● Your task: Pick out every line of the entries below where "révision" occurs, and copy those lines.

##### Data to examine #####

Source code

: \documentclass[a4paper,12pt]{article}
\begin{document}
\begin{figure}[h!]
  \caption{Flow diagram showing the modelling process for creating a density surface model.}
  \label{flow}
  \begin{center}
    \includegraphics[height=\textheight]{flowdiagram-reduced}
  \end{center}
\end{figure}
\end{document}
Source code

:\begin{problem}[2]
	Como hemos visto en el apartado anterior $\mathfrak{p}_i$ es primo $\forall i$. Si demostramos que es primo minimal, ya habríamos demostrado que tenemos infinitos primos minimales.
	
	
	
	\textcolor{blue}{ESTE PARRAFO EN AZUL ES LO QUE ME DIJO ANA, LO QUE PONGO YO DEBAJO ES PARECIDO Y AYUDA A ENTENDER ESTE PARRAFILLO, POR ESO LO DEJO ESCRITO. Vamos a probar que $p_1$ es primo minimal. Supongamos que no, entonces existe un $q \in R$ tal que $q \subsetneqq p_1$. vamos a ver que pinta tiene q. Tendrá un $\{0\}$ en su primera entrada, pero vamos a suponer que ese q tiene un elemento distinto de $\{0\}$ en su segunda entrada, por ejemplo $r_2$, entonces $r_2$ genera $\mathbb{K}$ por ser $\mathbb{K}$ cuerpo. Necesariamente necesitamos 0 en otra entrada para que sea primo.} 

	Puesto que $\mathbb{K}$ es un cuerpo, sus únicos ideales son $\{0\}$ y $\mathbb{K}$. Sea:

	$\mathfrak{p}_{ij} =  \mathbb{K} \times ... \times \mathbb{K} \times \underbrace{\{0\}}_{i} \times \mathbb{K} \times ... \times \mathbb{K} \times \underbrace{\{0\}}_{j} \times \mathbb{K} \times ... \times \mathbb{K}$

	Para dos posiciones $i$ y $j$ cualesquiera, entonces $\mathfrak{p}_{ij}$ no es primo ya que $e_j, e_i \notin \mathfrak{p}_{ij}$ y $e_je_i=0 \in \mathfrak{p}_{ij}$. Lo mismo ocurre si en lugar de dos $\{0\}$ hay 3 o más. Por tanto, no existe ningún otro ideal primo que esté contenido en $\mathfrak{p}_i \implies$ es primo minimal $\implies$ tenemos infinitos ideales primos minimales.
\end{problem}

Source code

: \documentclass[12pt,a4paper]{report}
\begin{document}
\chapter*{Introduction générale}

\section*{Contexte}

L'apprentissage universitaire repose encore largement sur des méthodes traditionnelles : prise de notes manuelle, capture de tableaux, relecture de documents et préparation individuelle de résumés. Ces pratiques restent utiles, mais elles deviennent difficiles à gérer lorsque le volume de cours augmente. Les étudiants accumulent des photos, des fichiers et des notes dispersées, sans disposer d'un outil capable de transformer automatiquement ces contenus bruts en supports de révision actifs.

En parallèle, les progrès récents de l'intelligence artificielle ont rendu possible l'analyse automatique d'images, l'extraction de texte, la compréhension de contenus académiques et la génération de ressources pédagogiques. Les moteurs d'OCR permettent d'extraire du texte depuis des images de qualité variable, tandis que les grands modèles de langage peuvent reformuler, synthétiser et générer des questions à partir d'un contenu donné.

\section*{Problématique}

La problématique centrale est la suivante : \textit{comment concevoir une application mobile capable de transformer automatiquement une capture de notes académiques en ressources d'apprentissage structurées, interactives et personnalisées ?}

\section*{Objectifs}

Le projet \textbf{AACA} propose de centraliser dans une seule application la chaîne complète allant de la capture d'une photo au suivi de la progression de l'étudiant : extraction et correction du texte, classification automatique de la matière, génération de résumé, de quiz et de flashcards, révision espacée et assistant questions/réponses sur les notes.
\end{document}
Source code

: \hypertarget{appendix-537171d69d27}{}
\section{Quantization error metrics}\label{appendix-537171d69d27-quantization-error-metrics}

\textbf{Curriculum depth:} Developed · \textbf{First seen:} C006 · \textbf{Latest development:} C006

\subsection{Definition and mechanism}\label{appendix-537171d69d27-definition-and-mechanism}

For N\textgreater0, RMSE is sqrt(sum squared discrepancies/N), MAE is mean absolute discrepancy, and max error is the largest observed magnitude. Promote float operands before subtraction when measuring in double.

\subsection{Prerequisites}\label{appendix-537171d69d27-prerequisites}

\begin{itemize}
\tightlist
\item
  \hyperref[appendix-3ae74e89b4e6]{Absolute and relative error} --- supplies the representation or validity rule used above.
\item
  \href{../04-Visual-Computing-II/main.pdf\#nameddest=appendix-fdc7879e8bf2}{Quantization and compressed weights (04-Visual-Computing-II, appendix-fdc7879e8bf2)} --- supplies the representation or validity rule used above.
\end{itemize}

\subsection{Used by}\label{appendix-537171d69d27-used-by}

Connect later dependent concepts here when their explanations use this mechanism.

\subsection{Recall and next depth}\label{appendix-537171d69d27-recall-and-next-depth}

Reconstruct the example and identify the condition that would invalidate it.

#####

● Your solution:
L'apprentissage universitaire repose encore largement sur des méthodes traditionnelles : prise de notes manuelle, capture de tableaux, relecture de documents et préparation individuelle de résumés. Ces pratiques restent utiles, mais elles deviennent difficiles à gérer lorsque le volume de cours augmente. Les étudiants accumulent des photos, des fichiers et des notes dispersées, sans disposer d'un outil capable de transformer automatiquement ces contenus bruts en supports de révision actifs.
Le projet \textbf{AACA} propose de centraliser dans une seule application la chaîne complète allant de la capture d'une photo au suivi de la progression de l'étudiant : extraction et correction du texte, classification automatique de la matière, génération de résumé, de quiz et de flashcards, révision espacée et assistant questions/réponses sur les notes.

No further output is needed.